Data excerpts
***
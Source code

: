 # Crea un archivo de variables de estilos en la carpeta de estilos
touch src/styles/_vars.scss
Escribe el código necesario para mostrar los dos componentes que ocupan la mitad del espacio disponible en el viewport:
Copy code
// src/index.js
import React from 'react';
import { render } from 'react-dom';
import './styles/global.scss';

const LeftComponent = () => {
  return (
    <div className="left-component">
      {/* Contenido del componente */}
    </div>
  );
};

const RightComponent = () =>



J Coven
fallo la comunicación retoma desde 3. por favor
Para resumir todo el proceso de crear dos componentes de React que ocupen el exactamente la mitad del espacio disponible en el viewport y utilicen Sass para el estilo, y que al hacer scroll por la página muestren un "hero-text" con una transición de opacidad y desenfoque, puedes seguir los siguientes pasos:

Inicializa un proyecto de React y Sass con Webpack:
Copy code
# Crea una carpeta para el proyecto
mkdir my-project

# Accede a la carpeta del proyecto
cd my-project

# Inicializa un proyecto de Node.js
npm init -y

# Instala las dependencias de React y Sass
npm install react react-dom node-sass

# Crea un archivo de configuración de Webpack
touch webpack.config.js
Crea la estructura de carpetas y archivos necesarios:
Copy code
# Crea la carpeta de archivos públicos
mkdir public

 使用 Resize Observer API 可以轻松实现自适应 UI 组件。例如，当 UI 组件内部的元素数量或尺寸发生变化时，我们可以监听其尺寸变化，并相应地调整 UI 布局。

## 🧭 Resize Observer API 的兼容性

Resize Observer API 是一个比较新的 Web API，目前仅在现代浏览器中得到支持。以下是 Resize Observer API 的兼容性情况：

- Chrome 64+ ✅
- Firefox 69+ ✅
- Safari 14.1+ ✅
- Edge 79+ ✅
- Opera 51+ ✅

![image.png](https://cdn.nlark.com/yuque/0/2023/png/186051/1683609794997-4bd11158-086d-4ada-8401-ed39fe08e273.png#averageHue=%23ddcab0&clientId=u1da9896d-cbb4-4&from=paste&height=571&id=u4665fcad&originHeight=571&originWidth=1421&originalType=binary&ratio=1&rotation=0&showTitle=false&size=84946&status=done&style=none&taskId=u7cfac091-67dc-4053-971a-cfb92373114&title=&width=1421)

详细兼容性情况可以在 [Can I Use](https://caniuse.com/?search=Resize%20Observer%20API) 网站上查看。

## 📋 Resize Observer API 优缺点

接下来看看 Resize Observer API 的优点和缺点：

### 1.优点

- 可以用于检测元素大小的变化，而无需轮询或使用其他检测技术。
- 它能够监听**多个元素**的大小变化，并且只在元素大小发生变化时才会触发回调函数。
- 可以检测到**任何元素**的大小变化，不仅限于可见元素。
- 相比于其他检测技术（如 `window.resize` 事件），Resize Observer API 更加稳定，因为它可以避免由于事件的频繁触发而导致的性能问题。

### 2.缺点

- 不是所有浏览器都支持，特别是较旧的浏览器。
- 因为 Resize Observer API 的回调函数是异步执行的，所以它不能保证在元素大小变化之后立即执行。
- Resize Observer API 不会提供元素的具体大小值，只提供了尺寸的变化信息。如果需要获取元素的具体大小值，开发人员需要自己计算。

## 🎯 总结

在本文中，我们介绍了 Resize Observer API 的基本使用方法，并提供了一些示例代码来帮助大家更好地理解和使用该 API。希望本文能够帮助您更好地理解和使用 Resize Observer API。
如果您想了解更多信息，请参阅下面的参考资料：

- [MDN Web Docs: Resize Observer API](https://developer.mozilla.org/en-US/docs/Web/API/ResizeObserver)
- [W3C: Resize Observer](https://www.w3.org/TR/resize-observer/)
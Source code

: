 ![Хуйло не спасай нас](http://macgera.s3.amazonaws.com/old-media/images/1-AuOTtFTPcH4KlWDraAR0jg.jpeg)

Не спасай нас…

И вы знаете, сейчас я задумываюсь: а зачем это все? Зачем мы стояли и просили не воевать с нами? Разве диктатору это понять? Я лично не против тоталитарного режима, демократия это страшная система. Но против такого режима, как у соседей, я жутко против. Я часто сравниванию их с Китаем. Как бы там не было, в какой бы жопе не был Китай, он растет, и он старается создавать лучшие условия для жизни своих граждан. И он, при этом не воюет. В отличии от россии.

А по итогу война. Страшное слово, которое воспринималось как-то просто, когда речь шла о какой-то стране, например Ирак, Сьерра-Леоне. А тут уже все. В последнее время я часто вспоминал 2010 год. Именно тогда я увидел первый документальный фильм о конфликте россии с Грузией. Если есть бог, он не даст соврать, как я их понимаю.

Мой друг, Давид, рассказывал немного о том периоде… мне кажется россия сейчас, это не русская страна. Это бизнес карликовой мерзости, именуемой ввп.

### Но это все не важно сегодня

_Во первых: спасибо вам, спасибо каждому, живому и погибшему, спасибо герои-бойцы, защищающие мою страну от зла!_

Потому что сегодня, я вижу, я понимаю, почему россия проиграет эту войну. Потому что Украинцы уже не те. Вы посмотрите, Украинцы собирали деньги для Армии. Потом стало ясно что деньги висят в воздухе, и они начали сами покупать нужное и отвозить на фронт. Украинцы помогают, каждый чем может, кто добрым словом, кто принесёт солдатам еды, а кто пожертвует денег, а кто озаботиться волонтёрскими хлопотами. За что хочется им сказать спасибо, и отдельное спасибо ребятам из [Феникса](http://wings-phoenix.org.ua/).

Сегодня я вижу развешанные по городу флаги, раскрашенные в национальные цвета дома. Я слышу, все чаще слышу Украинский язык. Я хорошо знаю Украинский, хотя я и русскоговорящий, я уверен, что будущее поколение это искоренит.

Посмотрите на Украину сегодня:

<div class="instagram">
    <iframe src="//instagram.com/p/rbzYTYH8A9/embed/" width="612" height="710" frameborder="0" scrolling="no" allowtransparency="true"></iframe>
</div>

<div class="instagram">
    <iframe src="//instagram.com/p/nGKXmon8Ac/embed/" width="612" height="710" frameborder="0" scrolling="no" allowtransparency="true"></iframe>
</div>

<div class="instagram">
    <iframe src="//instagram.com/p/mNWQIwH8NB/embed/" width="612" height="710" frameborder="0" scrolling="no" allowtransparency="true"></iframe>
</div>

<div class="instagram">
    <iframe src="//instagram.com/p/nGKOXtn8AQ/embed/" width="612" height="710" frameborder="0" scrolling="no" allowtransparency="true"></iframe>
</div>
***
Please reproduce, exactly as they appear above, the lines from the line containing "touch src/styles/_vars.scss" up to and including the line containing "fallo la comunicación".

touch src/styles/_vars.scss
Escribe el código necesario para mostrar los dos componentes que ocupan la mitad del espacio disponible en el viewport:
Copy code
// src/index.js
import React from 'react';
import { render } from 'react-dom';
import './styles/global.scss';

const LeftComponent = () => {
  return (
    <div className="left-component">
      {/* Contenido del componente */}
    </div>
  );
};

const RightComponent = () =>



J Coven
fallo la comunicación retoma desde 3. por favor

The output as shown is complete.